Another worthwhile improvement would be to involve more volunteers than simply the nine members of the SPI board of directors. This requires expanding awareness of, and interest in, SPI, of course.

We are also rapidly approaching the level of competence where it may be worth considering if there are ways within our corporate purposes that we can expand our operational mission. None of these expansions are required for SPI to be successful in my opinion, and all of them would require significantly more manpower from the board and the member community, and possibly fundraising and/or paid staff. If we do want to scale up for the good of our projects and the free software world, some ways in which we could make even more of an impact include:

  • Creating one or more affiliated entity/ies (but separate for tax purposes) that can do more explicit political, lobbying, or legislative work without getting SPI into tax trouble;
  • Creating SPI branches, subsidiaries, or sister organizations based in countries other than the United States;
  • Creating a wholly-owned taxable subsidiary through which associated projects who desire this can sell merchandise to the general public, or doing this via SPI directly (still taxably) if the law so allows;
  • Founding a nonprofit financial institution (such as a US credit union) to SPI contributing members, including members of associated projects, where some of the retained earnings could support the activities of SPI and its projects;
  • Figuring out some way within the law (with or without a new legal entity) to assist better in funding individual developers' time to work on free software, especially that of our associated projects;
  • Hiring a part-time executive director as an employee of SPI to handle some of the administrative work that currently is either disproportionally forced onto the Treasurer's busy schedule or deferred until it is urgent; and
  • _________. I'm sure I haven't thought of everything. What are your ideas?

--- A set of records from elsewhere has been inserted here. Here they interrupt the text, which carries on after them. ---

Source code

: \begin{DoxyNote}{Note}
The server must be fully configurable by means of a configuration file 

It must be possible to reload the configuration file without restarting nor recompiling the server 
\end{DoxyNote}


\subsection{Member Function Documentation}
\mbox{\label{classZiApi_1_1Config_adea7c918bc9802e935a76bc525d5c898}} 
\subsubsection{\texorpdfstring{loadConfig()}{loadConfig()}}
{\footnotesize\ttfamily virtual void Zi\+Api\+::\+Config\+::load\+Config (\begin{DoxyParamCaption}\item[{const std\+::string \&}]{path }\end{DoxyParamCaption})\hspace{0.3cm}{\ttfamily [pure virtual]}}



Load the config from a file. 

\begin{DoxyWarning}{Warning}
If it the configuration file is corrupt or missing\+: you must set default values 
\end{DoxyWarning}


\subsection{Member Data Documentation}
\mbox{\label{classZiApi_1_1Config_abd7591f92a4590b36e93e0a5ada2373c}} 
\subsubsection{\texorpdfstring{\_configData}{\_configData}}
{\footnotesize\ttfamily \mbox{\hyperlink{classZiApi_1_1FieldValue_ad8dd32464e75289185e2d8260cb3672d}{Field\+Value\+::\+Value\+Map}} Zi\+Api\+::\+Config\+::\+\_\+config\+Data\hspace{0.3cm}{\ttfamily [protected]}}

I would love to pursue some of these goals, your goals, or simply the goal of helping SPI continue to provide its current excellent services well. To facilitate that, please re-elect me to the SPI board.

And, whether I continue as an SPI director or not, please pay attention and get involved! To my knowledge, there is no comparable democratic, transparent, high-efficiency umbrella nonprofit in the free software world. While the other organizations perform useful services in their own styles, your attention will help keep SPI's unique offering healthy and relevant.